**What the task requires**.
Beginning with the first line of the data below, extract each line up to and including the one containing "## Pluggable authentication methods". Copy them exactly and add nothing.

Collected data
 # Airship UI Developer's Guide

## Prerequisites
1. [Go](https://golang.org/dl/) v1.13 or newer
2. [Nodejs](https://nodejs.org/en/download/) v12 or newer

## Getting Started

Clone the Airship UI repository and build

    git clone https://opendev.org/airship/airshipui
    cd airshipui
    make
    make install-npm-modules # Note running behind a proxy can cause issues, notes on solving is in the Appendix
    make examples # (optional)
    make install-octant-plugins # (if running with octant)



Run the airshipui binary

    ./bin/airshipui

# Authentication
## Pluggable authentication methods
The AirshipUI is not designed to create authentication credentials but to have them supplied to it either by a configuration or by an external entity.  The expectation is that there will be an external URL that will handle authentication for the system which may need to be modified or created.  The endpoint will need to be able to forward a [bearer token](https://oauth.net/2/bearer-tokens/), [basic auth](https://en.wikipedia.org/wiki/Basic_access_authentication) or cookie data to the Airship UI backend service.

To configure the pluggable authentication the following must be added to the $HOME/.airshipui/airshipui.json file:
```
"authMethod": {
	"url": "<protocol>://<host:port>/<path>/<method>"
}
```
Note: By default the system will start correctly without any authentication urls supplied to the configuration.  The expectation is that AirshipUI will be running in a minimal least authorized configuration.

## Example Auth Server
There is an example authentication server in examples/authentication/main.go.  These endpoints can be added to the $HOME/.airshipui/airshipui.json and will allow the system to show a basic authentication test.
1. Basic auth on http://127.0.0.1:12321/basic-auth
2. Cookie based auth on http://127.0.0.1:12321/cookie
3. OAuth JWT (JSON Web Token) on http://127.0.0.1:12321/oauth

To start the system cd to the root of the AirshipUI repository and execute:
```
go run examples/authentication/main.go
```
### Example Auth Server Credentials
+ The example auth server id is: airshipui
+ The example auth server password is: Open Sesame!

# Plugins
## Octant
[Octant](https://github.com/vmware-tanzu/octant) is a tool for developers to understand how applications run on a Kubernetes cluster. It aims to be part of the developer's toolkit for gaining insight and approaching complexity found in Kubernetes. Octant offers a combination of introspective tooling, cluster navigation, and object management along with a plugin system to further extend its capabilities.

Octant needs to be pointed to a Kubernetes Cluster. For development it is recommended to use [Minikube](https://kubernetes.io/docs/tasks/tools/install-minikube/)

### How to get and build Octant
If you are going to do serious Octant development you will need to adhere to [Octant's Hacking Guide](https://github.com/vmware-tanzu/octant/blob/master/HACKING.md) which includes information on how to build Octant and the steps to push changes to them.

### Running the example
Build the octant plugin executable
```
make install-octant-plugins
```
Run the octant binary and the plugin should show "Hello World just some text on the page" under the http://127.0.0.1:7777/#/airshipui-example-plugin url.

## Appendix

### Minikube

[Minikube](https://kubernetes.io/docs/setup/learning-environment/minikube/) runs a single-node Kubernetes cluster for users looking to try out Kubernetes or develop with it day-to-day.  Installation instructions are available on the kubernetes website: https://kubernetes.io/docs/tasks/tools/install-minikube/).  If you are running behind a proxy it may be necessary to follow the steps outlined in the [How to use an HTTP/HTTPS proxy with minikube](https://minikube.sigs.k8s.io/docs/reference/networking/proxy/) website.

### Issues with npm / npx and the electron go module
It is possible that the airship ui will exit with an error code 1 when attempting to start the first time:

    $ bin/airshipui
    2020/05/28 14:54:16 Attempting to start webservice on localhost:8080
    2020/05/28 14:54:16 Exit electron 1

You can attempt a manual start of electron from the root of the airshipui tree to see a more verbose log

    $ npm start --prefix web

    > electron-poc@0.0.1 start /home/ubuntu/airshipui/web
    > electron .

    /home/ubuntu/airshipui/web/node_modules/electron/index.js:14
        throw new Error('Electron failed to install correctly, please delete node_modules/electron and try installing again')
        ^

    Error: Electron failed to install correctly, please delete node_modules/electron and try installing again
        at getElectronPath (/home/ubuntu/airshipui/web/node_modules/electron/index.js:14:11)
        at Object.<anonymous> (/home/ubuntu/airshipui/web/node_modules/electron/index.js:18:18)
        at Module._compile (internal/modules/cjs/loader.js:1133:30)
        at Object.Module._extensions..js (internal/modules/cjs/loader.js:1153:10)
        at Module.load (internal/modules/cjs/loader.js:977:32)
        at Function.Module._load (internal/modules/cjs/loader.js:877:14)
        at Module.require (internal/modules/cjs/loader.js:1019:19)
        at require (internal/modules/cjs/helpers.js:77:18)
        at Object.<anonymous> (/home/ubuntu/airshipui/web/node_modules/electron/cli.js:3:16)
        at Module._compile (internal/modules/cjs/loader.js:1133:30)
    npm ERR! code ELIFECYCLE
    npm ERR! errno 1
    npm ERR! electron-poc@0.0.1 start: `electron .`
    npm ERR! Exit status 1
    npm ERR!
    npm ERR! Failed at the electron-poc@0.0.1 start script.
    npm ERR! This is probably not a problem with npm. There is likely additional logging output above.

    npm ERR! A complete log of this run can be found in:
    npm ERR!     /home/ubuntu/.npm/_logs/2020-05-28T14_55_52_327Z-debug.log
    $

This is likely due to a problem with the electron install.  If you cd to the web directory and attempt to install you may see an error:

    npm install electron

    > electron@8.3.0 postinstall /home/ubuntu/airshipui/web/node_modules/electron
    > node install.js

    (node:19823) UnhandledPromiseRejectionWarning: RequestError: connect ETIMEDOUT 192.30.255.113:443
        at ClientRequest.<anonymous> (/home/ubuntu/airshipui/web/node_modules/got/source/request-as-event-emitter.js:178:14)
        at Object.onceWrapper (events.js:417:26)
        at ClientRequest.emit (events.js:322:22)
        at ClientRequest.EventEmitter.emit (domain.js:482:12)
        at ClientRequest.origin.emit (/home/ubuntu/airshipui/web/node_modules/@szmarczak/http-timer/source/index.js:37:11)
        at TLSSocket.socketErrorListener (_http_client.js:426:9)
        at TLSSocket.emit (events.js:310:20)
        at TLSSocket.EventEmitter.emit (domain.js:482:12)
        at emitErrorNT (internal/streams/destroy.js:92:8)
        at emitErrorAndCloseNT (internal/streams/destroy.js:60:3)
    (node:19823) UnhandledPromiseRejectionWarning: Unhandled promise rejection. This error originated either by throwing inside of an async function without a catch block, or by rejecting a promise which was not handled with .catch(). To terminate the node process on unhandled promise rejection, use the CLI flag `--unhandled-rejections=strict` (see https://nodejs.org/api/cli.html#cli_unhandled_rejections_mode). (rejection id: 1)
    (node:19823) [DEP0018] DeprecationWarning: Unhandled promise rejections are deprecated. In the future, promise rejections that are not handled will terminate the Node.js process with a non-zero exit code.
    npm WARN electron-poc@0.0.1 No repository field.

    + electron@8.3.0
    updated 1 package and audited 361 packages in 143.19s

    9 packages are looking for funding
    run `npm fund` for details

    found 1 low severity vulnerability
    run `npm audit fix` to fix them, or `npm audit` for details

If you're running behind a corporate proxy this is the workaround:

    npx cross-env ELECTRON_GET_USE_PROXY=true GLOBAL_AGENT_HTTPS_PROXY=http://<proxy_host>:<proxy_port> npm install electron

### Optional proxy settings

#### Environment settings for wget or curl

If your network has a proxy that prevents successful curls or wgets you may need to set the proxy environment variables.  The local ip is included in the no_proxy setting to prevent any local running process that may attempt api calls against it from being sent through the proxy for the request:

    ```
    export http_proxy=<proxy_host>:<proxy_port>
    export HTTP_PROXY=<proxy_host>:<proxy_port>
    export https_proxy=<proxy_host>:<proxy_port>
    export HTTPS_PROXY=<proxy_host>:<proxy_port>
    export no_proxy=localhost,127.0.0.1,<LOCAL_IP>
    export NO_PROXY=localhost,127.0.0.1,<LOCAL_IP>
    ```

**Output of the exercise**.
 # Airship UI Developer's Guide

## Prerequisites
1. [Go](https://golang.org/dl/) v1.13 or newer
2. [Nodejs](https://nodejs.org/en/download/) v12 or newer

## Getting Started

Clone the Airship UI repository and build

    git clone https://opendev.org/airship/airshipui
    cd airshipui
    make
    make install-npm-modules # Note running behind a proxy can cause issues, notes on solving is in the Appendix
    make examples # (optional)
    make install-octant-plugins # (if running with octant)



Run the airshipui binary

    ./bin/airshipui

# Authentication
## Pluggable authentication methods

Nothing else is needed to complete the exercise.